Relatos dominicales
Miguel Valera
Se llamaba Zenón y era un tipo recio, de cabello rizado, trigueño —así suelen decirles a los de piel amarilla oscura como la del trigo maduro—. Era de Cosamaloapan y quería ser sacerdote católico. Empezó a dudar luego de que un paisano suyo, ya ordenado, se enamoró de una mujer, dejó los hábitos y terminó vendiendo aguas frescas y nieves en el quiosco del Parque Central “General Marcos Carrillo Herrera” en “cosamala”, como los originarios de ese pueblo suelen llamarla.
Conversábamos regularmente mientras caminábamos en una terracería con dos hileras de pinos en donde el ulular del viento —nos decíamos entre nosotros, era como el grito de las ánimas en el purgatorio—. No nos daba miedo. Al contrario, nos parecía interesante. Ese camino, sabíamos, estaba lleno de historia. Por ahí tenía un rancho el famoso pistolero Felipe “El Indio” Lagunes y en ese mismo pinar se escuchaban de vez en vez balaceras. No nos daba miedo, porque nos sentíamos protegidos a pesar de que la Colonia Progreso crecía aceleradamente.
Bueno, protegidos era poco. Nos sentíamos consentidos de Dios y del mundo. Sí, Dios nos había elegido, nos había sacado de la escoria del mundo para ser sus misioneros, sus pastores, sus profetas y predicadores. No éramos dos muchachos comunes que estudiábamos filosofía en el entonces seminario interdiocesano “Rafael Guízar y Valencia”, sino que éramos “elegidos”, “predilectos de Dios”.
Zenón, le decía mientras caminábamos con algún libro en mano, “¿Podría Aquiles, el corredor más rápido de la historia de Grecia, ganarle una carrera a una tortuga? Sonreía, mostrando su gran mazorca facial.
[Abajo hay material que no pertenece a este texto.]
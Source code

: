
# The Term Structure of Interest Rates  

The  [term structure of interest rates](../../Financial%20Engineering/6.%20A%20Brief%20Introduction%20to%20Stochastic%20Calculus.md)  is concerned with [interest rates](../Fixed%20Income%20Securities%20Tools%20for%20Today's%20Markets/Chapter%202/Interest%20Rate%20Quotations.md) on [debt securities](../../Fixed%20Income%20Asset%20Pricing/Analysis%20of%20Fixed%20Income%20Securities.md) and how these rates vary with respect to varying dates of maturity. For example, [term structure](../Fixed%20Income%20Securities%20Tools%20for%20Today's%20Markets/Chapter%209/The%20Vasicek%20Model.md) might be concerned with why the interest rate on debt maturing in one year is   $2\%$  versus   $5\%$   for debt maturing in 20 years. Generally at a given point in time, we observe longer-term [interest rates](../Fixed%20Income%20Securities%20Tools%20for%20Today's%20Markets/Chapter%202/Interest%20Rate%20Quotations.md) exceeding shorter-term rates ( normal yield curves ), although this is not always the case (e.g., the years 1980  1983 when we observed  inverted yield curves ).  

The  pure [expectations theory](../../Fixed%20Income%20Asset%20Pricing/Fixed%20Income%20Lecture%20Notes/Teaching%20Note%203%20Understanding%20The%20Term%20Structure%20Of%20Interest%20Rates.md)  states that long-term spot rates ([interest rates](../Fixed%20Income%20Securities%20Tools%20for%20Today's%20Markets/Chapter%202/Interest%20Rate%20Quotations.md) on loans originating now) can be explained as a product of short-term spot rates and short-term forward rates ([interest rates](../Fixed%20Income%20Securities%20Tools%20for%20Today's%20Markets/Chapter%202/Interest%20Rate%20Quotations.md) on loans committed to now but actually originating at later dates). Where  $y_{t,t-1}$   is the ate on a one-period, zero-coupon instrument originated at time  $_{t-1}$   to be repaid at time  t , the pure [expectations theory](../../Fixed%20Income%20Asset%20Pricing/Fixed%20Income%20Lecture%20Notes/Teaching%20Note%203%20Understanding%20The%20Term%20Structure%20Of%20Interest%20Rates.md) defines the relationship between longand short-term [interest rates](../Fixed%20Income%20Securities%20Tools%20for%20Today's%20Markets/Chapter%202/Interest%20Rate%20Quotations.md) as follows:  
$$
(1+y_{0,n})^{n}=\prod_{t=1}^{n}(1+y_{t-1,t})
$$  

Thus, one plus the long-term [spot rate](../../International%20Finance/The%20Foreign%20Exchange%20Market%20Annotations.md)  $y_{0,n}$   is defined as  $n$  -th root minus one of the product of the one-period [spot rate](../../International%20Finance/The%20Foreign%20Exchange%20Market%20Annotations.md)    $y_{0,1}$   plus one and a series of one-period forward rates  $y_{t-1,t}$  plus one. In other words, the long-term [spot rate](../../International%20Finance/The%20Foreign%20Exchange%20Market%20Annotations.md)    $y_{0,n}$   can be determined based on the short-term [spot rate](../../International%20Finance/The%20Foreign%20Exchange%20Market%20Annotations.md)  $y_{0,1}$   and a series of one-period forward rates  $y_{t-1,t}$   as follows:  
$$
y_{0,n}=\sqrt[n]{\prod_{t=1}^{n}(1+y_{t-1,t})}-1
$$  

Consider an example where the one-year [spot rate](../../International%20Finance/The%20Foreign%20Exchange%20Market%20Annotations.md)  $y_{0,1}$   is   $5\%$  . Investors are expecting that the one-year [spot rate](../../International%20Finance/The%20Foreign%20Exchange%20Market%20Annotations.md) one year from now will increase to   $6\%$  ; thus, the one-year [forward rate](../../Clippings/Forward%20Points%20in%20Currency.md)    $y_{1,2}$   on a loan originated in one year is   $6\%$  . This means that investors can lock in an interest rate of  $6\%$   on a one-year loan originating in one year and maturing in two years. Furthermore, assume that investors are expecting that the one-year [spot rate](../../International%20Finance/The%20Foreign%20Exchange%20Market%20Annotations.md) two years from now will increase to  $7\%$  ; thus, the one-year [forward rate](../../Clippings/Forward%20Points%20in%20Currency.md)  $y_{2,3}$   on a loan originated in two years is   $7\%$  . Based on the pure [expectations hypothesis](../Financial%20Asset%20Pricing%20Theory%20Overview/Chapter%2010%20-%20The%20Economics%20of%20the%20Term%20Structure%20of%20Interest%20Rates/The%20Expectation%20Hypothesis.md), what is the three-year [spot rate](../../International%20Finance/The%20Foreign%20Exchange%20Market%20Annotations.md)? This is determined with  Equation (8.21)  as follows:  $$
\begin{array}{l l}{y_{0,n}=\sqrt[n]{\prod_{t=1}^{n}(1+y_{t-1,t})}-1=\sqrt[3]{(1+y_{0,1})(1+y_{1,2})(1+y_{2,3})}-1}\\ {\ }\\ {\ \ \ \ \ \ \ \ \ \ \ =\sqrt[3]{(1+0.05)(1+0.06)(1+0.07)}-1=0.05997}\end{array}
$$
Sabía que me refería a la paradoja de Zenón de Elea, un filósofo griego, alumno predilecto del famoso Parménides, quienes vivieron por allá del 495 antes de Cristo.
El filósofo sostenía que como el espacio es infinitamente divisible, Aquiles nunca podría alcanzar la meta en un tiempo finito. El hombre de Elea que pretendía sustentar una oposición a la validez del espacio y la realidad del movimiento. En esa época no entendíamos bien a bien de qué se trataba todo esto, pero nos divertíamos, caminando en ese pinar único, que me recordaba un haiku de Octavio Paz: “Hecho de aire / entre pinos y rocas / brota el poema”.
Una tarde noche de domingo, luego de bajar del camión, para caminar de la carretera federal al Seminario en ese pinar que parecía boca del lobo, un hombre intentó asaltar al buen Zenón. Como no se dejó, el ladrón le metió unas diez puñaladas en el cuerpo, tocando el estómago y el corazón. Quedó tirado en la oscuridad de ese camino hasta que otros compañeros lo encontraron, lo reconocieron y llamaron una ambulancia.
Murió ahogado en la sangre que le brotó por todos lados. En lugar de sonrisa, sus grandes dientes formaban una mueca en su rostro. En sus ojos vidriosos ya no se veía la vida, el deseo o la esperanza. Sus compañeros le lloramos al lado de sus padres y su familia. Con su muerte se fueron sus sueños. El asesino aún vive, aunque tiene problemas para dormir, la sangre del buen Zenón lo persigue. No tengo duda.